** Extracted data **
== Segment start ==

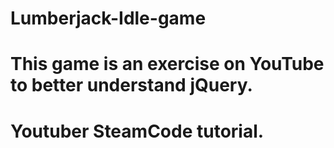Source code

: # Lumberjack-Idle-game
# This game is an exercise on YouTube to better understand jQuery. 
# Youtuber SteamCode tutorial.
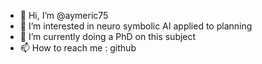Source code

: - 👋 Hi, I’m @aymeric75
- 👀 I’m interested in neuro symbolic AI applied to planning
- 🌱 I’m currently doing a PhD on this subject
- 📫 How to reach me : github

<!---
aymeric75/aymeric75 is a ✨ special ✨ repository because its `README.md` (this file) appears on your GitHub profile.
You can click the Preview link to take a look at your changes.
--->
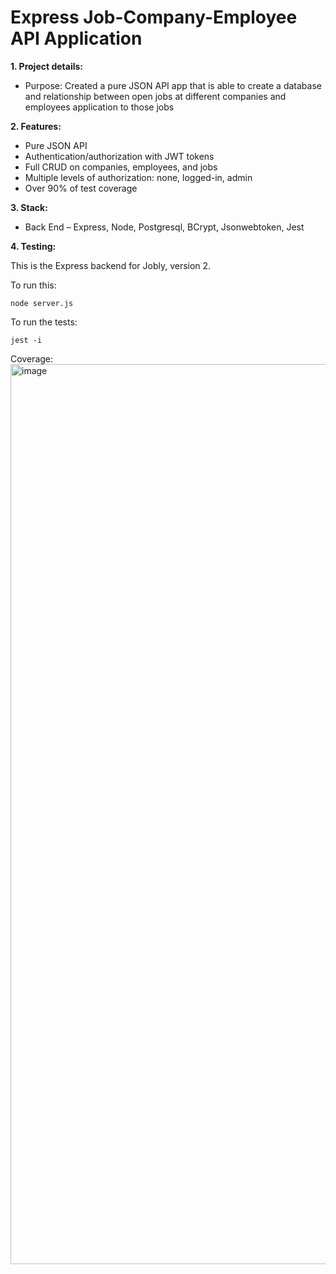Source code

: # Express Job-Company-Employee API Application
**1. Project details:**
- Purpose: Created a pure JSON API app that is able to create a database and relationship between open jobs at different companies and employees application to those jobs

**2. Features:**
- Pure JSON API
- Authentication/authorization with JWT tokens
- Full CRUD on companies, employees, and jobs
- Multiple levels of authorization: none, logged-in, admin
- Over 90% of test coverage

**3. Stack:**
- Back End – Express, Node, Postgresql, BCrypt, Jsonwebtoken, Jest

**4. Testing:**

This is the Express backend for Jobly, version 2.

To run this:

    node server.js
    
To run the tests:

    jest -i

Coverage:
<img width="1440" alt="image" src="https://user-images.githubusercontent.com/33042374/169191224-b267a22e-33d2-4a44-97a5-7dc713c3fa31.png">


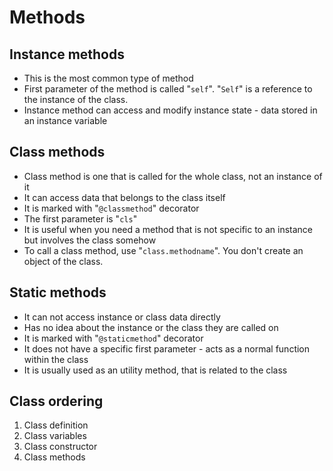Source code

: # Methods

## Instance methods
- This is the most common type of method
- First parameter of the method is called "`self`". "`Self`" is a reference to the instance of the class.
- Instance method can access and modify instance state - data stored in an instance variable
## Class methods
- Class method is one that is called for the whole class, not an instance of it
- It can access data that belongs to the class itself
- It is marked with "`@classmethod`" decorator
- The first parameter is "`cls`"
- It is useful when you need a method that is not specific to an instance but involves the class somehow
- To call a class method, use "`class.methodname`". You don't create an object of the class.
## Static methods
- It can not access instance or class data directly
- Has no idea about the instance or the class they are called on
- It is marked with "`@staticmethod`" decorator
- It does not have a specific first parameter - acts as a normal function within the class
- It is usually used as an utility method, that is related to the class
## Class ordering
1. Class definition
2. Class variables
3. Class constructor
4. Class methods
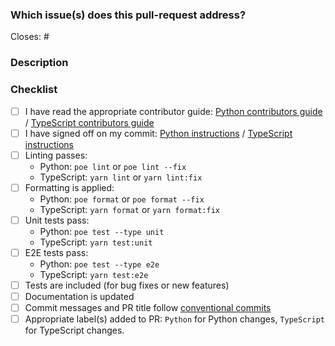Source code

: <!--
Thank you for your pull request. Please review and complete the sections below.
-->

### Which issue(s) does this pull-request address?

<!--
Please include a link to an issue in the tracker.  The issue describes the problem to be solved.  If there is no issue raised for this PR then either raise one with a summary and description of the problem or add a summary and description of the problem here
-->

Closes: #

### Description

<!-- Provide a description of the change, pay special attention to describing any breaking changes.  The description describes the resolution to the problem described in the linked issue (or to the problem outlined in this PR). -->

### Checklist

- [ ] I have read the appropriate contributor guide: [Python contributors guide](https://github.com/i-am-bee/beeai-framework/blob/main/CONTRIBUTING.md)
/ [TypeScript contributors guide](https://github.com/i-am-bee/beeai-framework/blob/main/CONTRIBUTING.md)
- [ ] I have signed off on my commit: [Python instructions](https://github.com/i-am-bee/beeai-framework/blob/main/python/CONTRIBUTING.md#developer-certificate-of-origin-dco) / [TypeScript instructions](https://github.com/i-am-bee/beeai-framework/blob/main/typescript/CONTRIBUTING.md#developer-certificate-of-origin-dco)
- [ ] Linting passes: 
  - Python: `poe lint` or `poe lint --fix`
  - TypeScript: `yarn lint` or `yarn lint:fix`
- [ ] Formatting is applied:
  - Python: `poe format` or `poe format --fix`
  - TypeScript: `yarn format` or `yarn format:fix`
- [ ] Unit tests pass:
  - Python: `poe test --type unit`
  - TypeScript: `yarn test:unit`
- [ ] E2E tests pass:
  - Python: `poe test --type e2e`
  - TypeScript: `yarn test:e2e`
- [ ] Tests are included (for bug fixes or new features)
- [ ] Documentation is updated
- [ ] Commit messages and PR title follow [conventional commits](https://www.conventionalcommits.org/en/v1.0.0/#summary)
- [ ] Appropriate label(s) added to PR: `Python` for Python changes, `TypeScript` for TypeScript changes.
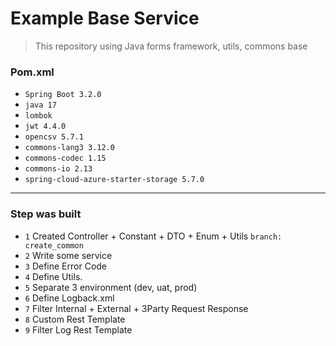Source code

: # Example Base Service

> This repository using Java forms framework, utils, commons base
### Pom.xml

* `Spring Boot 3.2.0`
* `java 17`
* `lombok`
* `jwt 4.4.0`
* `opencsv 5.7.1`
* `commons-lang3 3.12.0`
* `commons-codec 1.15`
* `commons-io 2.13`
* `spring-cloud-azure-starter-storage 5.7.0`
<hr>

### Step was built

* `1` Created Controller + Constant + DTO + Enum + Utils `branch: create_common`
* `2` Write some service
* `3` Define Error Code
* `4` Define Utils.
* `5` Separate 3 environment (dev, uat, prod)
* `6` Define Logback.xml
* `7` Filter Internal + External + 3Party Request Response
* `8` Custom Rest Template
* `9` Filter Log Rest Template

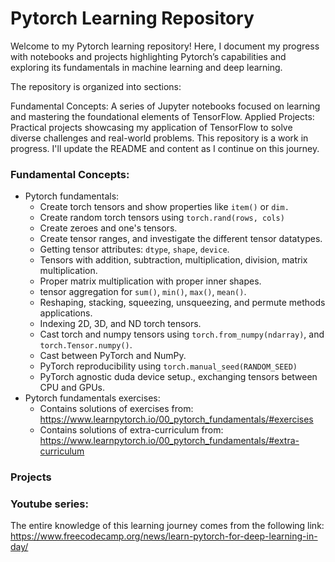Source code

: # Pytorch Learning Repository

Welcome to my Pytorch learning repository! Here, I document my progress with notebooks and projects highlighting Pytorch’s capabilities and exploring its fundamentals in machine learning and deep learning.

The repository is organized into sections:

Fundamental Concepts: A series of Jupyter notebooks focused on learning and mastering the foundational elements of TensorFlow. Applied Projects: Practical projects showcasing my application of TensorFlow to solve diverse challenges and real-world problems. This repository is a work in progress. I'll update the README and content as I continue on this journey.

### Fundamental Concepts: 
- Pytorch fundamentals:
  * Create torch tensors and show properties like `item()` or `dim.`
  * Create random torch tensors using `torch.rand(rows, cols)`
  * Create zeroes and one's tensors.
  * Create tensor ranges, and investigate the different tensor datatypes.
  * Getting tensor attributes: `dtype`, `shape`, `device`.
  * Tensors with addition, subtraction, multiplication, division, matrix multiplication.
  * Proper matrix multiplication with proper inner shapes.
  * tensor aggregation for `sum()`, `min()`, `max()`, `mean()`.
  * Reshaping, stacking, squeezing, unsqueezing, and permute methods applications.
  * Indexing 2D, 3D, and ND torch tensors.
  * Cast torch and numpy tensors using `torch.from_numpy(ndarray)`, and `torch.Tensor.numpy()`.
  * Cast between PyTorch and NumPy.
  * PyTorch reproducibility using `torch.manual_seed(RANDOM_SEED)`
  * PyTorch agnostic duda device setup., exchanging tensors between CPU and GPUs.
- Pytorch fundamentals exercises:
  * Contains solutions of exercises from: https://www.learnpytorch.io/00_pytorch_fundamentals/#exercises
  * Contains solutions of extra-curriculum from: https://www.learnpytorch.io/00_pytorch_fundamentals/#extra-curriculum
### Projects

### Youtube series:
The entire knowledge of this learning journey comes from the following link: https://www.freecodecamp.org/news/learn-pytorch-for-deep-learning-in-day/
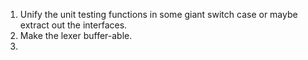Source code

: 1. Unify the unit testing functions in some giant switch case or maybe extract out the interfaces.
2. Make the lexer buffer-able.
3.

== Segment end ==

** Exercise goal **
Pick every line of the data that includes the string "CONTRIBUTING".

** Answer area **
- [ ] I have read the appropriate contributor guide: [Python contributors guide](https://github.com/i-am-bee/beeai-framework/blob/main/CONTRIBUTING.md)
/ [TypeScript contributors guide](https://github.com/i-am-bee/beeai-framework/blob/main/CONTRIBUTING.md)
- [ ] I have signed off on my commit: [Python instructions](https://github.com/i-am-bee/beeai-framework/blob/main/python/CONTRIBUTING.md#developer-certificate-of-origin-dco) / [TypeScript instructions](https://github.com/i-am-bee/beeai-framework/blob/main/typescript/CONTRIBUTING.md#developer-certificate-of-origin-dco)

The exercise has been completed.